▸ **Task objective**
In the listing below, every line with the word "Chroma" needs to be copied.

▸ **Records for this task**
━━━━━━

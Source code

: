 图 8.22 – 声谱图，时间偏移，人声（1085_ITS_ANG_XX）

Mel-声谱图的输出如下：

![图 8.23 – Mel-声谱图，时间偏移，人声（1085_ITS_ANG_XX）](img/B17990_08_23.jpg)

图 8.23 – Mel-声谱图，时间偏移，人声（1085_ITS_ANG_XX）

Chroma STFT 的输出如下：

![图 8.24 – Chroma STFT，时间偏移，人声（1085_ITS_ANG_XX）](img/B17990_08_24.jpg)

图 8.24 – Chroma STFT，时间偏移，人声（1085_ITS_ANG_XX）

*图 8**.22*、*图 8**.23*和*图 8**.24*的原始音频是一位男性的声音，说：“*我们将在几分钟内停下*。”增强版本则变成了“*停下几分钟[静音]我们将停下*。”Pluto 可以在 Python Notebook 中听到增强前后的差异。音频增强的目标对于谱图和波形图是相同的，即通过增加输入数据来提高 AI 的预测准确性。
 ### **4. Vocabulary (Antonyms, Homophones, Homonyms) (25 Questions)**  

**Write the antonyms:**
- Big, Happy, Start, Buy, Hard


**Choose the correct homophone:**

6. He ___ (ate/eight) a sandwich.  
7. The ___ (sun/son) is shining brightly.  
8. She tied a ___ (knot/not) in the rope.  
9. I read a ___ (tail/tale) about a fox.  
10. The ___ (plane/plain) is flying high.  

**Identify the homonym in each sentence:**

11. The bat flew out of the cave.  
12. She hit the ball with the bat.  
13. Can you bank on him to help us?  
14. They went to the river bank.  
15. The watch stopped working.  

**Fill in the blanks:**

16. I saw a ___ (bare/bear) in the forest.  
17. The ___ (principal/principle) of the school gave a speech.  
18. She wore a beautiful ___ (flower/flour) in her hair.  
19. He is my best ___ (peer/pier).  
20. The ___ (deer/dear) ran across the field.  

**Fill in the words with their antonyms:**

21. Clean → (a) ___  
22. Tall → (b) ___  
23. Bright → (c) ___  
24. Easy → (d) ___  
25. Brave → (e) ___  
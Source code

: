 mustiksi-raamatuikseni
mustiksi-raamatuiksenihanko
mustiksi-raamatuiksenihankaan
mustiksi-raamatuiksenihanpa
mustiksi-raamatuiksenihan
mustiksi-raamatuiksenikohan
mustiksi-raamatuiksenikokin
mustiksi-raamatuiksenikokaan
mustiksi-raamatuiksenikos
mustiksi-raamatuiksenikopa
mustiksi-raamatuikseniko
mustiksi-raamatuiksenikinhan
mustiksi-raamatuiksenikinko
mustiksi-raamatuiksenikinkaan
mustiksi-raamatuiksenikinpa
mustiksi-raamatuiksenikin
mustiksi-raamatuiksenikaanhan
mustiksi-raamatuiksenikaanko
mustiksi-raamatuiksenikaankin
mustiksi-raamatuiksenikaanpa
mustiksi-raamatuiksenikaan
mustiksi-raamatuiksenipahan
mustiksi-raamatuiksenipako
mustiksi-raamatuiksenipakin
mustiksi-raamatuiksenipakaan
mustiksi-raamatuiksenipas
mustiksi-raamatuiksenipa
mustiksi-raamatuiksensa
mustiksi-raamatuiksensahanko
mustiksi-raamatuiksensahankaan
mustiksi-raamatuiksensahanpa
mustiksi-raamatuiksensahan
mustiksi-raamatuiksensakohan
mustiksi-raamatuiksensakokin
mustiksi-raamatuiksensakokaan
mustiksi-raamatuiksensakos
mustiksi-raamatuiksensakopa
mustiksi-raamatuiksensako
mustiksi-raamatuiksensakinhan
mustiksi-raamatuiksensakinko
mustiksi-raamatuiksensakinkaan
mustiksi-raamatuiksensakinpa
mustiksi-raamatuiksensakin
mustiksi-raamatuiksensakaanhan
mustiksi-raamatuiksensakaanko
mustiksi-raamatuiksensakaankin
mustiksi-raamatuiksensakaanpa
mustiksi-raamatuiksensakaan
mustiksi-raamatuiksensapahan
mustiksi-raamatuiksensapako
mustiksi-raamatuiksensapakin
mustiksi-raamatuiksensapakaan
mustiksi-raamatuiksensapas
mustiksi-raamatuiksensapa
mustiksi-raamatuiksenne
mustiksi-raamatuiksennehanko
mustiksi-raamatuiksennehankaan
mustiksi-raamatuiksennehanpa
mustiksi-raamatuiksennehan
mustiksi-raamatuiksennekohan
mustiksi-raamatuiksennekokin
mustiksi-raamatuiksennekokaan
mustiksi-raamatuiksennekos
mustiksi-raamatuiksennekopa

━━━━━━

▸ **Expected answer**
Chroma STFT 的输出如下：
![图 8.24 – Chroma STFT，时间偏移，人声（1085_ITS_ANG_XX）](img/B17990_08_24.jpg)
图 8.24 – Chroma STFT，时间偏移，人声（1085_ITS_ANG_XX）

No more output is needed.